Earlier this year, Dr Eileen Gentleman, Academic Lead for Impact, participated in the Royal Society Pairing Scheme Week in Westminster. In this short blog, she discusses her experience into the inner workings of Parliament and how science policy is shaped.
Have you ever wondered what it is like to work in Parliament? Earlier this year, I found out as part of the Royal Society Pairing Scheme ‘Week in Westminster’.
Each year, 30 scientists are invited to attend talks and Q&As, and to shadow an MP, peer or civil servant. The scheme is designed to give scientists first-hand experience into the inner workings of Parliament and how science policy is shaped.
There two aspects to policy making: 1. ‘Science for Policy‘ – How the work of scientists influences the decisions made by government, and 2. ‘Policy for Science‘ – How government policy on funding and universities creates an environment in which quality science can flourish.

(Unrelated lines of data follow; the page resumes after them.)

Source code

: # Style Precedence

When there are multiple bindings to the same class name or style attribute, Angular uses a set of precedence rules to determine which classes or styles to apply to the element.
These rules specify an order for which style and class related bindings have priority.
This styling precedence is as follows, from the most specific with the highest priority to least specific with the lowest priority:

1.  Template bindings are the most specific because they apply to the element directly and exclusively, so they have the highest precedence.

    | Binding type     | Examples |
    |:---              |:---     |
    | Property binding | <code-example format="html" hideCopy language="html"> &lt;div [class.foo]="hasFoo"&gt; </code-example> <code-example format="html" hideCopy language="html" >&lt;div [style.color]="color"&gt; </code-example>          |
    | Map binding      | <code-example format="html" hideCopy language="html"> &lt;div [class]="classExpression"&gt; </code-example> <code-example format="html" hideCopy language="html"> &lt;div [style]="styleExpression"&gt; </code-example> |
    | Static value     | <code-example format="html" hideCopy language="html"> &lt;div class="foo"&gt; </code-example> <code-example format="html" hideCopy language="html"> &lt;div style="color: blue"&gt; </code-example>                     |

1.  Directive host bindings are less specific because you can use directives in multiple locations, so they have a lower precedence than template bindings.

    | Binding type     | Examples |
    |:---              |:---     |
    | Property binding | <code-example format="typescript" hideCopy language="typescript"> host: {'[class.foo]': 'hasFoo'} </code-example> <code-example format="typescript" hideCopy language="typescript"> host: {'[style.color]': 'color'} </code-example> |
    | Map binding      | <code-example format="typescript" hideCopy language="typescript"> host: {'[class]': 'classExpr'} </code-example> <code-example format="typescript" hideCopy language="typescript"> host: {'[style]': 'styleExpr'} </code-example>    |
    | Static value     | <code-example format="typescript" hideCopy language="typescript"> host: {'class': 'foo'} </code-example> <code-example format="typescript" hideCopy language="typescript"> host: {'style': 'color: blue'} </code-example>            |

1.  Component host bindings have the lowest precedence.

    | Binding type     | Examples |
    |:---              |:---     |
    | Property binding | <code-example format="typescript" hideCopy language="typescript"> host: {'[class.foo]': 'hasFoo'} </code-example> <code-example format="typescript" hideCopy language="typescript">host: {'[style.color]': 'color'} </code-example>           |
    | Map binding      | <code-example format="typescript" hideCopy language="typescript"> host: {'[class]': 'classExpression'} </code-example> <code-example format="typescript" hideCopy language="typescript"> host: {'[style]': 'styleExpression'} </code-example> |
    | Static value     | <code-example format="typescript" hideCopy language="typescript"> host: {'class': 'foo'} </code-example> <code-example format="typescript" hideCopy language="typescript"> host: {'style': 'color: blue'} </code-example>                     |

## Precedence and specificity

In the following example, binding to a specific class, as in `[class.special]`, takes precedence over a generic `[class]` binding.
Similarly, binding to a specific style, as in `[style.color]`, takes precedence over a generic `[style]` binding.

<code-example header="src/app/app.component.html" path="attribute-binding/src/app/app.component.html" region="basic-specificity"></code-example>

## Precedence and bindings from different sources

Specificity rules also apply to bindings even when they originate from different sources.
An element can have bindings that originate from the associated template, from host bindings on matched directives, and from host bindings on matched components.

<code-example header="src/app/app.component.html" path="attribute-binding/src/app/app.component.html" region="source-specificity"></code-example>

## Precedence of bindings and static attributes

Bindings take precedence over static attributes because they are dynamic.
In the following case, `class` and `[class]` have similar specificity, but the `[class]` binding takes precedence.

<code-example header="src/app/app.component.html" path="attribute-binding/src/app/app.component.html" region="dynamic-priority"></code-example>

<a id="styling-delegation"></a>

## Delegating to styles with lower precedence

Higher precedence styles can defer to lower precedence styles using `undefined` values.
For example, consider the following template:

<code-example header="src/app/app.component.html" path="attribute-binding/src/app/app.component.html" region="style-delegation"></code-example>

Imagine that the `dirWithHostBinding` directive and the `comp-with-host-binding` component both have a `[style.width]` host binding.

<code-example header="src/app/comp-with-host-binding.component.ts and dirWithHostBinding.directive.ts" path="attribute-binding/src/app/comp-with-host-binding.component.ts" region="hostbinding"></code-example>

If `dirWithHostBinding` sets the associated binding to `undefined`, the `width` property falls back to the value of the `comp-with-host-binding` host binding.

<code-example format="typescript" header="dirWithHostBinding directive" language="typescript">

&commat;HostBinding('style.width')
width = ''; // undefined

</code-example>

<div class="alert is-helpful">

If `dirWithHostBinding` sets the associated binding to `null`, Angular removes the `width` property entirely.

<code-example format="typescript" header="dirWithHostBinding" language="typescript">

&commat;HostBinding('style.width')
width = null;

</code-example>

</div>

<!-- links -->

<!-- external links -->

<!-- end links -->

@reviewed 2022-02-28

In universities, we often talk about ‘Impact’, but policy and impact are inextricably linked. Our scientific discoveries impact government policy, and government policy drives our ability to deliver impact. As newly appointed Academic Lead for Impact within FoDOCS, this was a tremendous opportunity to see this first-hand.
Scientists can influence government policy
One of the central ways in which scientists can influence policy, and thus impact society and economy, is by providing evidence to Parliamentary Select Committees. Parliament often wants advice on a topic, and one means for them to get this is to launch an Inquiry in a Select Committee. Select Committees then invite written evidence from experts in the area. Any individual or group of scientists can provide written evidence, usually in the form of a statement of no more than 3000 words. From the submitted written evidence, the committee invites individuals to provide oral evidence in Westminster.
Why should we as scientists provide evidence to Select Committees? Besides the opportunity to have our science and opinions acted upon, evidence presented to Select Committees is often quoted directly in policy decisions. And, when government acts, we have the basis for a strong Impact Case Study that can be submitted to the Research Excellence Framework. For basic scientists, this is a great opportunity to build an Impact Case Study, simply based on your expertise.
The Science and Technology Select Committee is currently holding inquiries into areas in which our faculty has expertise, including ‘Diversity and Inclusion in STEM’ and ‘Reproducibility and Research Integrity’, but new inquiries are being opened all the time.
You can see all current inquiries here or follow the Science and Technology Select Committee on Twitter @CommonsSTC. If you decide to provide written evidence to a Select Committee, let me know so we follow up on how they act on your evidence.
Learning from leaders in other fields
I was paired for the week with Fleur Anderson, who is the Labour MP for Putney in southwest London. It was eye-opening to get such an intimate look into Fleur’s every day. She has a genuine desire to make things better for her constituents, who she talks about as if they are part of her team.
In talking with her, I realised that like for scientists, success for many politicians comes not from showmanship, but rather years of perseverance and hard work. I asked her what characteristics have made her successful in her field and she spoke about creating a culture of kindness in leadership. She also told me about the importance of lifting others up when you’re a leader. She felt that leaders should share their success and use it to provide others with opportunities, advice which I found particularly relevant for scientists.
Career and internship opportunities
When we talk about future opportunities for PhD students, we usually think about a choice between academia and industry. However, scientists with PhDs are also in high demand in the civil service. The civil service offers long-term job stability and an intellectually demanding environment that constantly presents new challenges.
The civil service and Parliament offer numerous opportunities for internships, including paid opportunities for PhD students. For scientists with permanent academic posts, there are also opportunities to conduct longer-term fellowships in Parliament.
Apply for the Royal Society Pairing Scheme
The application is a simple 1-pager, with the call opening in the autumn. This year, the programme had scientists that were at all stages of their academic careers, including fellows without permanent academic posts. Check the Royal Society website later this year for rules on eligibility.